После смены декораций на сцене во втором действии появился дворец короля, и перед глазами зрителей предстала вся роскошь той эпохи, а заодно и вся гнусность двора, где процветал гомосексуализм.
Акт за актом между романтиками и классиками с помощью криков, свиста, аплодисментов, возгласов «браво!» всё сильнее разгоралась баталия. Пришлось задерживать или повторять многие сцены, ибо неистовый шум в зале заглушал голоса актёров. Пьеса, которая должна была закончиться через два часа, шла пять часов.
Но ближе к концу нейтральные зрители, покорённые яркой красотой и драматической силой пьесы Дюма, с такой страстью приняли сторону романтиков, что классики уже не смели прерывать спектакль своим свистом.
После сцены, в которой герцог де Гиз стискивает руку герцогине своей стальной перчаткой, исторгая у неё душераздирающий крик, и на пальцах у герцогини проступают синяки, спектакль превратился в сплошной триумф и продолжался под несмолкаемые овации; так шло до той минуты, пока не опустился занавес после сцены, когда любовник герцогини де Гиз Сен-Мегрен был задушен платком своей любовницы. «Такая смерть покажется ему слаще — на платке вензель герцогини де Гиз», — говорит герцог в финале.
В зале поднялся невообразимый шум, сквозь который можно было расслышать возгласы: «Автора! Автора!»
Наконец исполнитель главной роль Фирмен вывел Дюма на сцену и представил публике; и тут все увидели, как в ложе бенуара поднялся мужчина: это был герцог Орлеанский собственной персоной. Даже классики не посмели сидеть в присутствии этой восторженно кричащей, толпы поклонников Дюма.

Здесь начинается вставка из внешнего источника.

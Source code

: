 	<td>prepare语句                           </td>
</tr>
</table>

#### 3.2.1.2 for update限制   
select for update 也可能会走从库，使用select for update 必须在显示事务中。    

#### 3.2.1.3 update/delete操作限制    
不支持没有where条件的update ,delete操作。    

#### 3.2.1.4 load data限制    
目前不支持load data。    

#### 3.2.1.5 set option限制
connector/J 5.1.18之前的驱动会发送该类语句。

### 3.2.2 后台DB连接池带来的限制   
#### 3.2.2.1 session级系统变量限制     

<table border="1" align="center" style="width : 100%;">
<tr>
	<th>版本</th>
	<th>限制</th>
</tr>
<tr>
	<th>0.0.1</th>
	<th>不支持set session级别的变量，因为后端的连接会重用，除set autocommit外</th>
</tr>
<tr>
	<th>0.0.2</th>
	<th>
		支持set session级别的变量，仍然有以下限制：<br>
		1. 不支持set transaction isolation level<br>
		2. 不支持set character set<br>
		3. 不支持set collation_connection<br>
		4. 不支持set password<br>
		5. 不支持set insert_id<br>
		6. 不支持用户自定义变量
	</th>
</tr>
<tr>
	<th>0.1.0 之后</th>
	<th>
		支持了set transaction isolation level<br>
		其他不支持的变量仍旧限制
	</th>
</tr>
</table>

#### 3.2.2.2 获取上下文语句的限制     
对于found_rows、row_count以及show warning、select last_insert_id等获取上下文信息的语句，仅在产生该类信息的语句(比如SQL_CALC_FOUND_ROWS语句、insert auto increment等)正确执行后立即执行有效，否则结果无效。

«Долой Лёмерсье! Долой Вьеннэ! Сво-бо-да! Сво-бо-да!» — скандировали романтики.
Дюма с трудом пробил себе дорогу сквозь массу осыпающих его комплиментами восхищенных зрителей, которые едва не вырвали ему руки, и выскользнул из театра, поспешив домой к парализованной матери.
Люди подсовывали им под дверь записки с поздравлениями; среди прочих была и записка от бывшего начальника Дюма господина де Броваля: «Я не могу лечь в постель, не поздравив вас с вашим удивительным, вполне заслуженным успехом».

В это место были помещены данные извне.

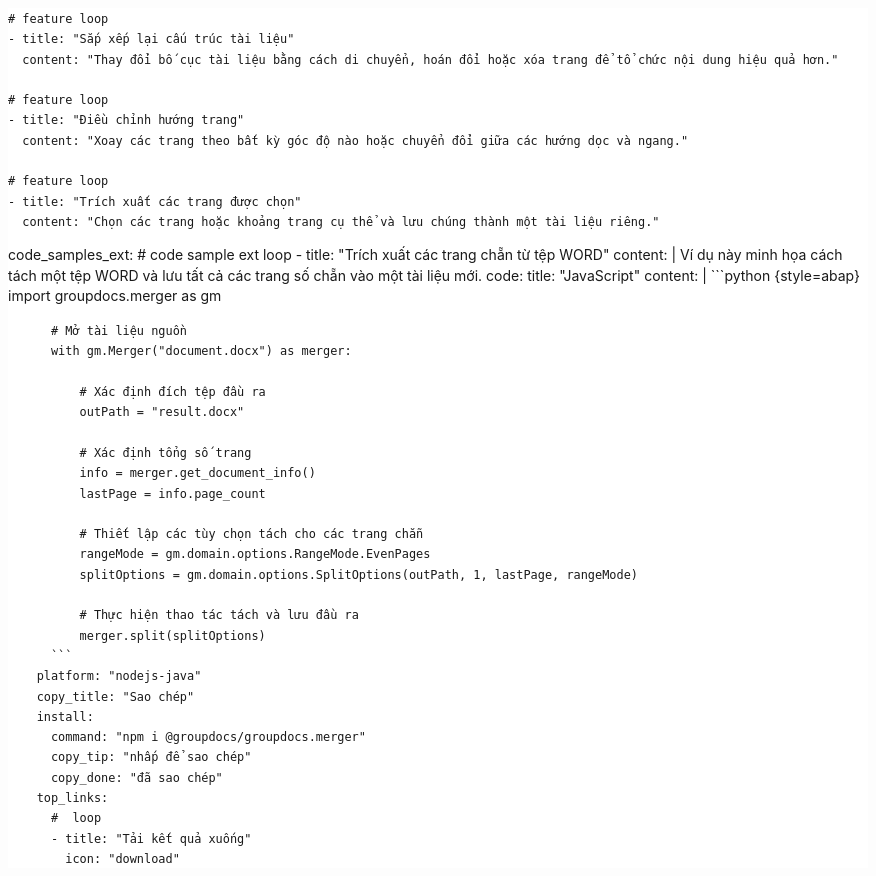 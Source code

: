    # feature loop
    - title: "Sắp xếp lại cấu trúc tài liệu"
      content: "Thay đổi bố cục tài liệu bằng cách di chuyển, hoán đổi hoặc xóa trang để tổ chức nội dung hiệu quả hơn."

    # feature loop
    - title: "Điều chỉnh hướng trang"
      content: "Xoay các trang theo bất kỳ góc độ nào hoặc chuyển đổi giữa các hướng dọc và ngang."

    # feature loop
    - title: "Trích xuất các trang được chọn"
      content: "Chọn các trang hoặc khoảng trang cụ thể và lưu chúng thành một tài liệu riêng."
      
  code_samples_ext:
    # code sample ext loop
    - title: "Trích xuất các trang chẵn từ tệp WORD"
      content: |
        Ví dụ này minh họa cách tách một tệp WORD và lưu tất cả các trang số chẵn vào một tài liệu mới.
      code:
        title: "JavaScript"
        content: |
          ```python {style=abap}
          import groupdocs.merger as gm
          
          # Mở tài liệu nguồn
          with gm.Merger("document.docx") as merger:
            
              # Xác định đích tệp đầu ra
              outPath = "result.docx"

              # Xác định tổng số trang
              info = merger.get_document_info()
              lastPage = info.page_count

              # Thiết lập các tùy chọn tách cho các trang chẵn
              rangeMode = gm.domain.options.RangeMode.EvenPages
              splitOptions = gm.domain.options.SplitOptions(outPath, 1, lastPage, rangeMode)

              # Thực hiện thao tác tách và lưu đầu ra
              merger.split(splitOptions)
          ```
        platform: "nodejs-java"
        copy_title: "Sao chép"
        install:
          command: "npm i @groupdocs/groupdocs.merger"
          copy_tip: "nhấp để sao chép"
          copy_done: "đã sao chép"
        top_links:
          #  loop
          - title: "Tải kết quả xuống"
            icon: "download"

На другой день в схватку ринулись почти все консервативные газеты. «Это гнусность!» — восклицал «Корсэр» и заявлял, что автор пьесы, вне всякого сомнения, был подкуплен на деньги из тайных фондов иезуитов с целью уничтожить Францию. «Газетт де Франс» с ужасом писала о том, что «на сцене смеют открыто показывать заговор против трона и алтаря». Газета «Конститюсьонель» поносила это «святотатство», «эту дьявольскую сарабанду так называемых художников, которые пытаются разбить бюст Расина, великого классического драматурга Франции».

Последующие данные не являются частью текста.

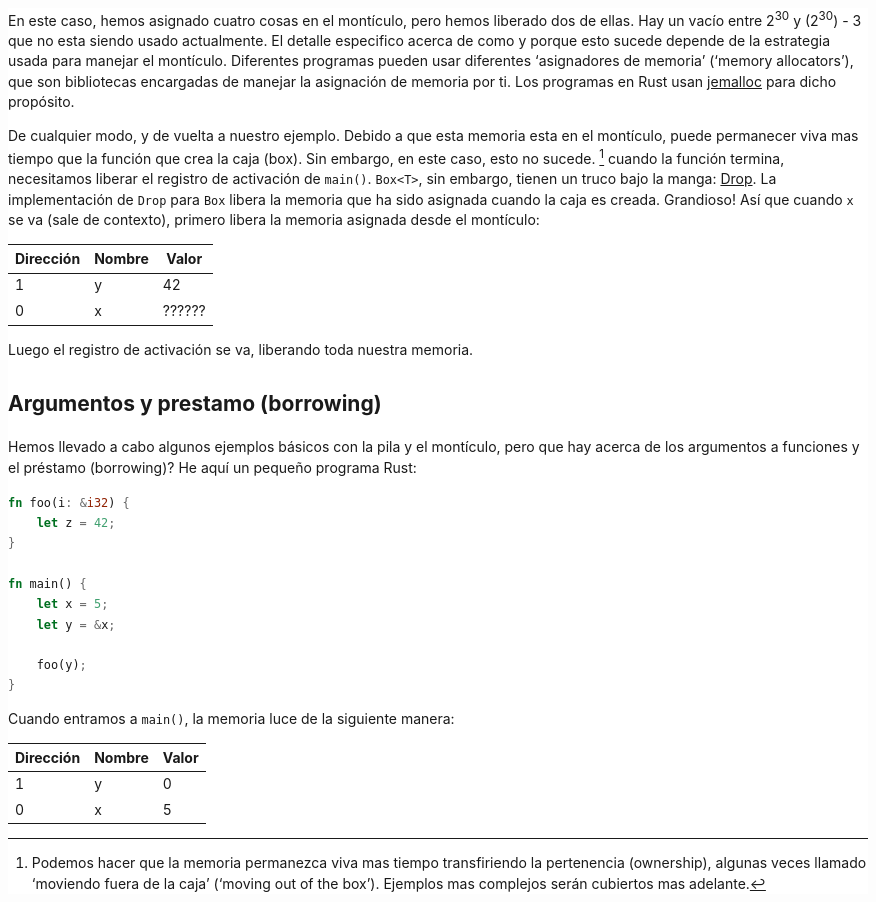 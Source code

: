 En este caso, hemos asignado cuatro cosas en el montículo, pero hemos liberado
dos de ellas. Hay un vacío entre 2<sup>30</sup> y (2<sup>30</sup>) - 3 que no
esta siendo usado actualmente. El detalle especifico acerca de como y porque
esto sucede depende de la estrategia usada para manejar el montículo. Diferentes
programas pueden usar diferentes ‘asignadores de memoria’ (‘memory allocators’),
que son bibliotecas encargadas de manejar la asignación de memoria por ti. Los
programas en Rust usan [jemalloc][jemalloc] para dicho propósito.

[jemalloc]: http://www.canonware.com/jemalloc/

De cualquier modo, y de vuelta a nuestro ejemplo. Debido a que esta memoria esta
en el montículo, puede permanecer viva mas tiempo que la función que crea la
caja (box). Sin embargo, en este caso, esto no sucede. [^moving] cuando la
función termina, necesitamos liberar el registro de activación de `main()`.
`Box<T>`, sin embargo, tienen un truco bajo la manga: [Drop][drop]. La
implementación de `Drop` para `Box` libera la memoria que ha sido asignada
cuando la caja es creada. Grandioso! Así que cuando `x` se va (sale de
contexto), primero libera la memoria asignada desde el montículo:

| Dirección | Nombre | Valor |
|-----------|--------|-------|
| 1         | y      | 42    |
| 0         | x      | ??????|

[drop]: drop.html

[^moving]: Podemos hacer que la memoria permanezca viva mas tiempo transfiriendo
la pertenencia (ownership), algunas veces llamado ‘moviendo fuera de la caja’
(‘moving out of the box’). Ejemplos mas complejos serán cubiertos mas adelante.

Luego el registro de activación se va, liberando toda nuestra memoria.

## Argumentos y prestamo (borrowing)

Hemos llevado a cabo algunos ejemplos básicos con la pila y el montículo, pero
que hay acerca de los argumentos a funciones y el préstamo (borrowing)? He aquí
un pequeño programa Rust:

```rust
fn foo(i: &i32) {
    let z = 42;
}

fn main() {
    let x = 5;
    let y = &x;

    foo(y);
}
```

Cuando entramos a `main()`, la memoria luce de la siguiente manera:

| Dirección | Nombre | Valor |
|-----------|--------|-------|
| 1         | y      | 0     |
| 0         | x      | 5     |


[box]: ../std/boxed/index.html
[rawpointer]: raw-pointers.html
[wilson]: http://www.cs.northwestern.edu/~pdinda/icsclass/doc/dsa.pdf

Но газеты не могли отнять у Дюма ночь его торжества и помешать толпе брать штурмом кассу театра.
Но это была лишь первая из триумфальных премьер Дюма. С успехом будут проходить премьеры его трагедий, мелодрам и весёлых комедий с невероятно изобретательной интригой. Дюма было суждено написать пьесы, которые продолжались добрых восемь часов, а также пьесы с продолжением, привлекавшие зрителей в театральный зал три вечера подряд; он сочинял пьесы, в которых актёры, сойдя со сцены, бегали среди зрителей по всему театру. Тридцать лет ему было дано изумлять парижскую публику то оглушительными успехами, то столь же оглушительными провалами, но никогда он не оставлял эту публику равнодушной.
В Париже, городе, где было двадцать тысяч миллионеров и двадцать тысяч проституток, где революционные речи звучали словно непрекраицающийся рокот грома, где префект полиции утверждал, что если трое мужчин спорят о политике в кафе на бульварах, то один из них, не дожидаясь завтрашнего дня, присылает ему отчёт об этом, в таком городе можно было лишь блистать остроумием или критиковать. В остатке была только скука.
Однажды вечером Дюма вышел из театра «Одеон», и его из экипажа окликнула женщина. Она пригласила Дюма сесть к ней и поцеловала его.